Tournant brusquement les talons, Camus s'éloigna sur ces paroles. Ébranlé par sa sommation, son disciple ne le retint pas, mais le Français n'en tirait aucune fierté. Il s'était montré plus dur et terriblement injuste. Néanmoins, il était encore trop tôt pour que les soupçons du Cygne fissent voler en éclats les mensonges de Zoltan.

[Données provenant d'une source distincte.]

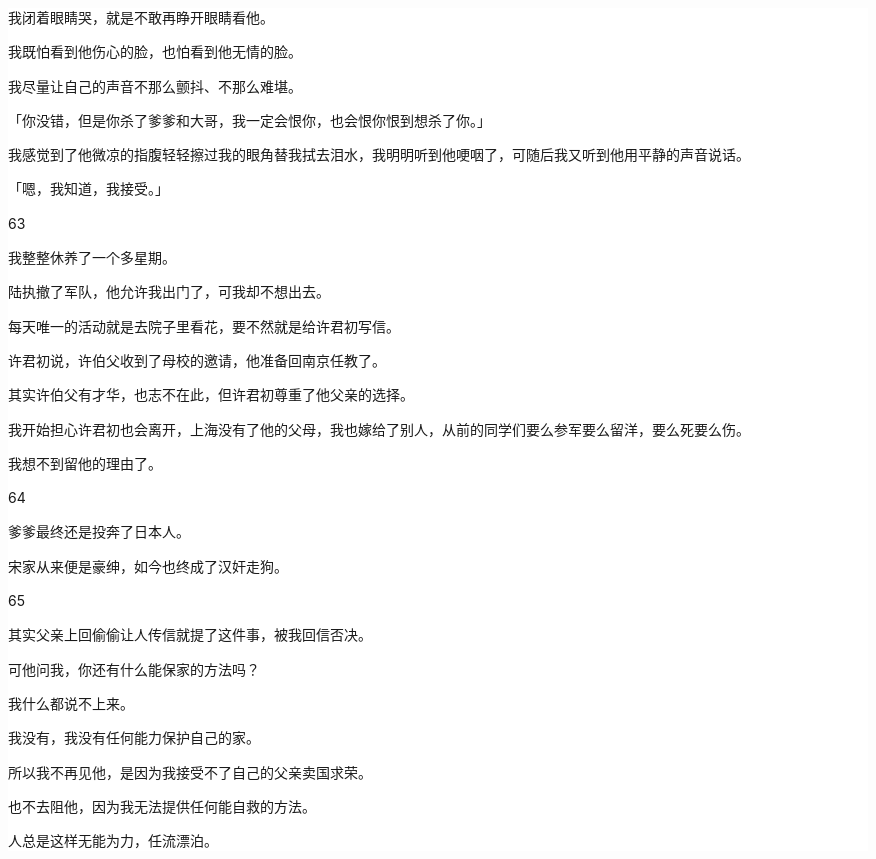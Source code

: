 我闭着眼睛哭，就是不敢再睁开眼睛看他。


我既怕看到他伤心的脸，也怕看到他无情的脸。


我尽量让自己的声音不那么颤抖、不那么难堪。


「你没错，但是你杀了爹爹和大哥，我一定会恨你，也会恨你恨到想杀了你。」


我感觉到了他微凉的指腹轻轻擦过我的眼角替我拭去泪水，我明明听到他哽咽了，可随后我又听到他用平静的声音说话。


「嗯，我知道，我接受。」


63


我整整休养了一个多星期。


陆执撤了军队，他允许我出门了，可我却不想出去。


每天唯一的活动就是去院子里看花，要不然就是给许君初写信。


许君初说，许伯父收到了母校的邀请，他准备回南京任教了。


其实许伯父有才华，也志不在此，但许君初尊重了他父亲的选择。


我开始担心许君初也会离开，上海没有了他的父母，我也嫁给了别人，从前的同学们要么参军要么留洋，要么死要么伤。


我想不到留他的理由了。


64


爹爹最终还是投奔了日本人。


宋家从来便是豪绅，如今也终成了汉奸走狗。


65


其实父亲上回偷偷让人传信就提了这件事，被我回信否决。


可他问我，你还有什么能保家的方法吗？


我什么都说不上来。


我没有，我没有任何能力保护自己的家。


所以我不再见他，是因为我接受不了自己的父亲卖国求荣。


也不去阻他，因为我无法提供任何能自救的方法。


人总是这样无能为力，任流漂泊。
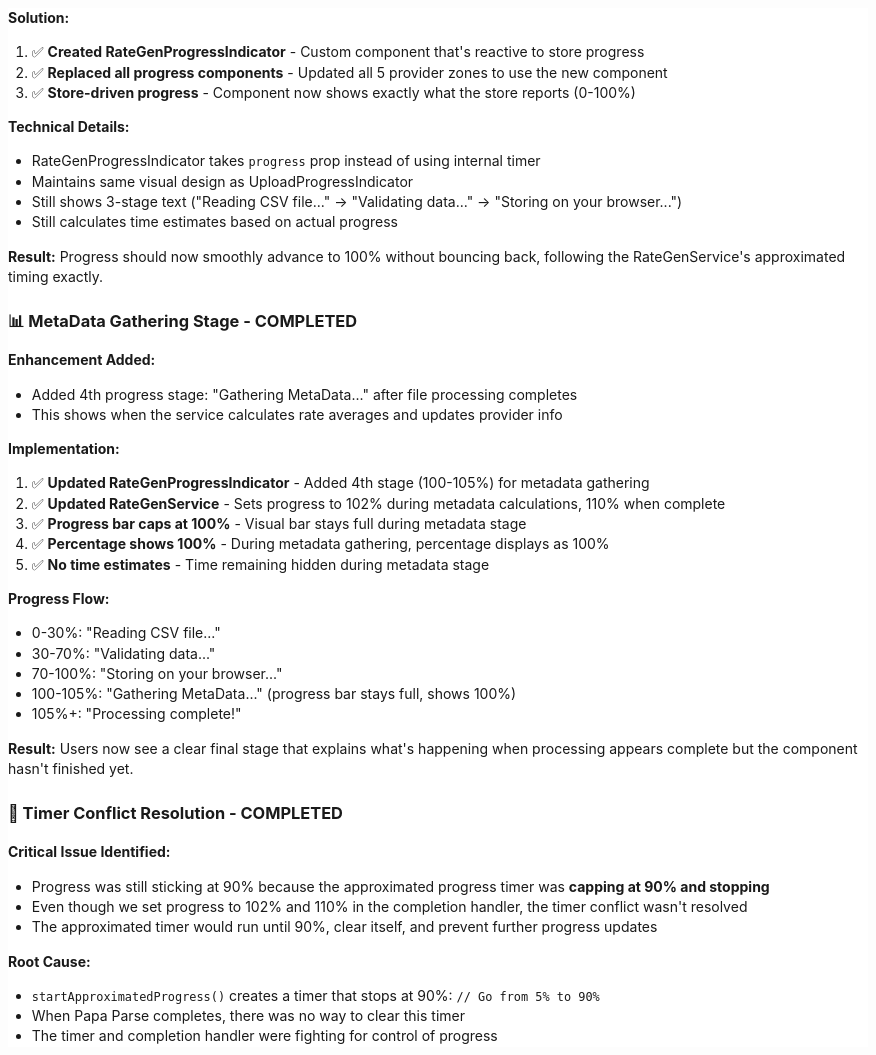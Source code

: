 **Solution:**
1. ✅ **Created RateGenProgressIndicator** - Custom component that's reactive to store progress
2. ✅ **Replaced all progress components** - Updated all 5 provider zones to use the new component
3. ✅ **Store-driven progress** - Component now shows exactly what the store reports (0-100%)

**Technical Details:**
- RateGenProgressIndicator takes `progress` prop instead of using internal timer
- Maintains same visual design as UploadProgressIndicator
- Still shows 3-stage text ("Reading CSV file..." → "Validating data..." → "Storing on your browser...")
- Still calculates time estimates based on actual progress

**Result:**
Progress should now smoothly advance to 100% without bouncing back, following the RateGenService's approximated timing exactly.

### 📊 MetaData Gathering Stage - COMPLETED

**Enhancement Added:**
- Added 4th progress stage: "Gathering MetaData..." after file processing completes
- This shows when the service calculates rate averages and updates provider info

**Implementation:**
1. ✅ **Updated RateGenProgressIndicator** - Added 4th stage (100-105%) for metadata gathering
2. ✅ **Updated RateGenService** - Sets progress to 102% during metadata calculations, 110% when complete
3. ✅ **Progress bar caps at 100%** - Visual bar stays full during metadata stage
4. ✅ **Percentage shows 100%** - During metadata gathering, percentage displays as 100%
5. ✅ **No time estimates** - Time remaining hidden during metadata stage

**Progress Flow:**
- 0-30%: "Reading CSV file..."
- 30-70%: "Validating data..." 
- 70-100%: "Storing on your browser..."
- 100-105%: "Gathering MetaData..." (progress bar stays full, shows 100%)
- 105%+: "Processing complete!"

**Result:**
Users now see a clear final stage that explains what's happening when processing appears complete but the component hasn't finished yet.

### 🔧 Timer Conflict Resolution - COMPLETED

**Critical Issue Identified:**
- Progress was still sticking at 90% because the approximated progress timer was **capping at 90% and stopping**
- Even though we set progress to 102% and 110% in the completion handler, the timer conflict wasn't resolved
- The approximated timer would run until 90%, clear itself, and prevent further progress updates

**Root Cause:**
- `startApproximatedProgress()` creates a timer that stops at 90%: `// Go from 5% to 90%`
- When Papa Parse completes, there was no way to clear this timer
- The timer and completion handler were fighting for control of progress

Hyoga retrouva le rythme normal de sa respiration avec le sentiment de ne pas avoir totalement échoué. « Pour l'instant »… Ces deux derniers mots sonnaient comme un tout petit espoir. Malgré son irritation, le Verseau lui laissait une ouverture. À sa manière, il venait de reconnaître les faits, et surtout, d'admettre qu'il pourrait éventuellement avait besoin d'aide. Il lui demandait simplement du temps. Le jeune homme écouta cependant les pas de Camus décroître avec une impression d'impuissance grandissante.
Il pouvait lui désobéir en exposant ses craintes à une tierce personne, mais plus que la punition encourue, cela aurait été trahir le Français, et il se voyait mal le frapper dans le dos dans un moment pareil. Camus en était d'ailleurs certainement conscient, et il maudit son sens de la manipulation. Un point lui paraissait en tout cas incontournable : à partir de maintenant il allait affiner sa surveillance autour de leur encombrant colocataire. S'il surprenait celui-ci à blesser ou brimer son maître, peu importait les mises en garde du Verseau, il interviendrait personnellement.
Note de fin : Première publication décembre 2010 - Chapitre modifié en juin 2015 (Outre les changements de syntaxe et de vocabulaire, le chapitre contient 912 mots de plus).